Re: kernel.org list issues... / was: Fwd: Turn NFSD_MAX_* into tuneables ? / was: Re: Increasing NFSD_MAX_OPS_PER_COMPOUND to 96

Jeff Layton <jlayton@xxxxxxxxxx> · Sat, 13 Jan 2024 16:14:21 -0500

On Sat, 2024-01-13 at 16:10 +0000, Chuck Lever III wrote:
> 
> > On Jan 13, 2024, at 10:09 AM, Jeff Layton <jlayton@xxxxxxxxxx> wrote:
> > 
> > On Sat, 2024-01-13 at 15:47 +0100, Roland Mainz wrote:
> > > 
> > > On Sat, Jan 13, 2024 at 1:19 AM Dan Shelton <dan.f.shelton@xxxxxxxxx> wrote:
> > > > We've been experiencing significant nfsd performance problems with a
> > > > customer who has a deeply nested filesystem hierarchy, lots of
> > > > subdirs, some of them 60-80 dirs deep (!!), which leads to an
> > > > exponentially slowdown with nfsd accesses.
> > > > 
> > > > Some of the issues have been addressed by implementing a better
> > > > directory walker via multiple dir fds and openat() (instead of just
> > > > cwd+open()), but the nfsd side still was a pretty dramatic issue,
> > > > until we bumped #define NFSD_MAX_OPS_PER_COMPOUND in
> > > > linux-6.7/fs/nfsd/nfsd.h from 50 to 96. After that the nfsd side
> > > > behaved MUCH more performant.
> > > 
> > > More general question:
> > > Is it feasible to turn the values for NFSD_MAX_* (max_ops,
> > > max_req etc., e.g. everything which is being negotiated in a NFSv4.1
> > > session) into tuneables, which are set at nfsd startup ? It might help
> > > with Dan's scenario, benchmarking, client testing (e.g. my case, where
> > > I switched to nfs4j) and tuning...
> > > 
> > 
> > (re-cc'ing the mailing list...)
> > 
> > We generally don't like to add knobs like this when we can get by with
> > just tuning a sane value for everyone.
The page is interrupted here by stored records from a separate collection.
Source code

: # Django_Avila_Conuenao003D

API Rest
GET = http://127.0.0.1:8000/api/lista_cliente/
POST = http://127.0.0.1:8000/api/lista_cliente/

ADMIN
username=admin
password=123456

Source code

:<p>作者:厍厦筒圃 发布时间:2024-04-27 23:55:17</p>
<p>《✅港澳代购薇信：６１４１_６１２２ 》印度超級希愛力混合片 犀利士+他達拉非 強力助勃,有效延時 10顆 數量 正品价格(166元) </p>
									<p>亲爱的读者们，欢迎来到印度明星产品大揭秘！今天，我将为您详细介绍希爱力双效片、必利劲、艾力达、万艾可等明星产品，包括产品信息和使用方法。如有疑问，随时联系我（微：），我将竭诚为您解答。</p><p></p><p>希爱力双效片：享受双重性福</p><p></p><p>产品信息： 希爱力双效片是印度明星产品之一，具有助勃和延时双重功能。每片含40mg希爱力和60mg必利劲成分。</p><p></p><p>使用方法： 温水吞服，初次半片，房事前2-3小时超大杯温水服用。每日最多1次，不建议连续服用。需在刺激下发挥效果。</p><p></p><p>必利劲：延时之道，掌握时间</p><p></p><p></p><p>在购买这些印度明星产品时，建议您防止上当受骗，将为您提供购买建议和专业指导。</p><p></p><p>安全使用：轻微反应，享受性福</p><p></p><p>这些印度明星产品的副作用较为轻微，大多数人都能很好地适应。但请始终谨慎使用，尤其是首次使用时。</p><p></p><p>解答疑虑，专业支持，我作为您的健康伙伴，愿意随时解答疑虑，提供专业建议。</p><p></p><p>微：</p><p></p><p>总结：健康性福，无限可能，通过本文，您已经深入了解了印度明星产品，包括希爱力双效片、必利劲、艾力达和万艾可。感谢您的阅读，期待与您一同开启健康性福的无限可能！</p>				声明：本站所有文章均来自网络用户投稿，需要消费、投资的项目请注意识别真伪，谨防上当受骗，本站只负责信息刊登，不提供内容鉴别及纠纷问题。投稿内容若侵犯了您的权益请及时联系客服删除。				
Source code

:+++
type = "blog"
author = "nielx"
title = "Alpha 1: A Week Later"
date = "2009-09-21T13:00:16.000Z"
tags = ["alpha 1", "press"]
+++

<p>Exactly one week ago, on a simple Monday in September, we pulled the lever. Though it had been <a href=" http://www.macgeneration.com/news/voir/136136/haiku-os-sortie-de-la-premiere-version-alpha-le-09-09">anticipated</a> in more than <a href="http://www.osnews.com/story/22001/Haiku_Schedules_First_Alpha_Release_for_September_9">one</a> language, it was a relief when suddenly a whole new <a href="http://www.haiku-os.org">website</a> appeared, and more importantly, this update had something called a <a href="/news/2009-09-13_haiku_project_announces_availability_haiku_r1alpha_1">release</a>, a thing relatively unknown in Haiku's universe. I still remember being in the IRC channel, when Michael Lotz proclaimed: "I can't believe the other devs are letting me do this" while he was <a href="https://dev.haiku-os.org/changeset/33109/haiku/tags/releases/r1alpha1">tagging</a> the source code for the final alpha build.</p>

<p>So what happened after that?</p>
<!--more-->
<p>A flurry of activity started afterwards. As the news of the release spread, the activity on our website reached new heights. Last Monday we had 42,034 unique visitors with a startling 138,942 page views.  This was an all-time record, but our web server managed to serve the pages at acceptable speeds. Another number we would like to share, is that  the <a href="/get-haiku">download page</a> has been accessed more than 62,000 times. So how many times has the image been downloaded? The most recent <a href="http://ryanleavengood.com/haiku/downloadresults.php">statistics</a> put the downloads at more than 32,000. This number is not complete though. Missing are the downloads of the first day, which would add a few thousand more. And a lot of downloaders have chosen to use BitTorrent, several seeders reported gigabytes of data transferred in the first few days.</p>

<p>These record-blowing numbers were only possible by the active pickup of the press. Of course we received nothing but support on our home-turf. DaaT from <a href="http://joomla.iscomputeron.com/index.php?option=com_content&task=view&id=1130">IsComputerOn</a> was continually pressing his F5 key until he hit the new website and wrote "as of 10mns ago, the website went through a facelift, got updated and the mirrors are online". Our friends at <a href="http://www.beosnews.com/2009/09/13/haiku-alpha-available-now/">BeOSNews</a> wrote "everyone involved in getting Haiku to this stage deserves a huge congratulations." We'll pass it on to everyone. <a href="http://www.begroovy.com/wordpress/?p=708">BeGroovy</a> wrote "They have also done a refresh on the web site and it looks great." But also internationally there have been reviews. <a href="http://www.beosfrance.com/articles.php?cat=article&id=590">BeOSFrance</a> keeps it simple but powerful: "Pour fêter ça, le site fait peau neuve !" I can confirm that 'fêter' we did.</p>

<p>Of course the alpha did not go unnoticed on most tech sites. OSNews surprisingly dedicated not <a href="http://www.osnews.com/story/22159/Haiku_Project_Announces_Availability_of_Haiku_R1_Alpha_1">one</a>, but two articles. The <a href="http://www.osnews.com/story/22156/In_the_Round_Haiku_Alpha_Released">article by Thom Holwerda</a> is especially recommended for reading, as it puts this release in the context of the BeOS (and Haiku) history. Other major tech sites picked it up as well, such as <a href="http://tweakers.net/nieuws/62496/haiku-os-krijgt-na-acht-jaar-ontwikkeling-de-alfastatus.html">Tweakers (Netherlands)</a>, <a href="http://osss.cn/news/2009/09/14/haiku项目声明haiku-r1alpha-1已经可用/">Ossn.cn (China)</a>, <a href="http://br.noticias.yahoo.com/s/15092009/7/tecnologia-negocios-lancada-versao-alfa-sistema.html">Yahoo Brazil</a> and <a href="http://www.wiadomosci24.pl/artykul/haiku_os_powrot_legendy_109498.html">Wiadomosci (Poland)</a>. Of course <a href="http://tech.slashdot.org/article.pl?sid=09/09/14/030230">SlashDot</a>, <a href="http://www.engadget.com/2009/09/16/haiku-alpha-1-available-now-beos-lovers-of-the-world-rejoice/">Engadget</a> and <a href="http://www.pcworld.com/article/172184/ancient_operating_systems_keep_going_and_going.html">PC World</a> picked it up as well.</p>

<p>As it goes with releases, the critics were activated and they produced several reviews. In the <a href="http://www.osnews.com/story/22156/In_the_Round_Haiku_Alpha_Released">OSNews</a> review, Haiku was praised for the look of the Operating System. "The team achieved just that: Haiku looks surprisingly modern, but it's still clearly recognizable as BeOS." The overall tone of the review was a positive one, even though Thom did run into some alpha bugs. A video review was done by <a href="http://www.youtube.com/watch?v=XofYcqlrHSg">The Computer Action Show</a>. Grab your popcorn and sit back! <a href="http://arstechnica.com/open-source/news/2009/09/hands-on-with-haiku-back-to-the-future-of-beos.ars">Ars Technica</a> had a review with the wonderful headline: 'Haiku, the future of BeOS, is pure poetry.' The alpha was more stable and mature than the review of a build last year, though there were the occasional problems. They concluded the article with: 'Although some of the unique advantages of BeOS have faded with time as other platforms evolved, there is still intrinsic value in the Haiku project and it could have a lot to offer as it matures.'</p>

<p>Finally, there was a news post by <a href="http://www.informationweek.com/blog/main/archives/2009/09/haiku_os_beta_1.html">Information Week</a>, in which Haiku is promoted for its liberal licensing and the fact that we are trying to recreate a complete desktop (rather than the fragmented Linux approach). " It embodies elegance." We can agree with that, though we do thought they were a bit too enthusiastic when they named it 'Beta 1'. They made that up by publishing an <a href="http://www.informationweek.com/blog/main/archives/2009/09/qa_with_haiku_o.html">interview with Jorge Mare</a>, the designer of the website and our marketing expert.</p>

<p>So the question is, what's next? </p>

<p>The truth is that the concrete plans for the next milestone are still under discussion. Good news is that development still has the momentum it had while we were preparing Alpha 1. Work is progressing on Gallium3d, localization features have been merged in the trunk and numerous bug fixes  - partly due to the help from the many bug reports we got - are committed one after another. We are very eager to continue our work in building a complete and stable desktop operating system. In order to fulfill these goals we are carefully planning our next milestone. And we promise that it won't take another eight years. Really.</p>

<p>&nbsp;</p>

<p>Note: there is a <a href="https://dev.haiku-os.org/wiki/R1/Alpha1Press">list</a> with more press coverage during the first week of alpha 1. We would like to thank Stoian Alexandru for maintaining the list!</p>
This particular value governs the
> > maximum number of operations per compound. I don't see any value in
> > keeping it artificially low.
> > 
> > The only real argument against it that I can see is that it might make
> > it easier for a malicious or badly-designed client to DoS the server.
> > That's certainly something we should be wary of, but I don't expect that
> > increasing the max from 50 to ~100 will make a big difference there.
> 
> The server allocates memory and other resources based on the
> largest COMPOUND it expects.
> 
> If we crank the maximum number, it has an impact on server
> resource utilization. In particular, those extra COMPOUND
> slots will almost never be used except in a handful of corner
> cases.
> 
> Plus, this becomes a race against applications and workloads
> that try to consume past that limit. We bump it, they use
> more and hit the new limit. We bump it, lather, rinse,
> repeat.
> 
> Indeed, if we increase that value enough, it does become a
> server DoS vector by tying up all available nfsd threads
> trying to execute enormous COMPOUNDs.
> 
> Upshot is I'm not in favor of increasing the max-ops limit or
> making it tunable, unless we have grossly misunderstood the
> issue.
> 

Does it? The only thing that I could see that scales directly with that
value is the size of struct nfsd_genl_rqstp. That's just part of the new
netlink stats interface, so I don't see that as a show stopper. Am I
missing something else that scales directly with
NFSD_MAX_OPS_PER_COMPOUND?

> 
> > > Solaris 11 is known to send COMPOUNDs that are too large
> > > during mount, but the rest of the time these three client
> > > implementations are not known to send large COMPOUNDs.
> > Actually the FreeBSD client is the same as Solaris, in that it does the
> > entire mount path in one compound. If you were to attempt a mount
> > with more than 48 components, it would exceed 50 ops in the compound.
> > I don't think it can exceed 50 ops any other way.
> 
> 
> I'd like to see the raw packet captures to confirm that our
> speculation about the problem is indeed correct. Since this
> limit is hit only when mounting (and not at all by Linux
> clients), I don't yet see how that would "make NFSD slow".
> 

It seems quite plausible that keeping the max low causes the client to
have to do a deep pathwalk using multiple RPCs instead of one. That
seems like it could have performance implications.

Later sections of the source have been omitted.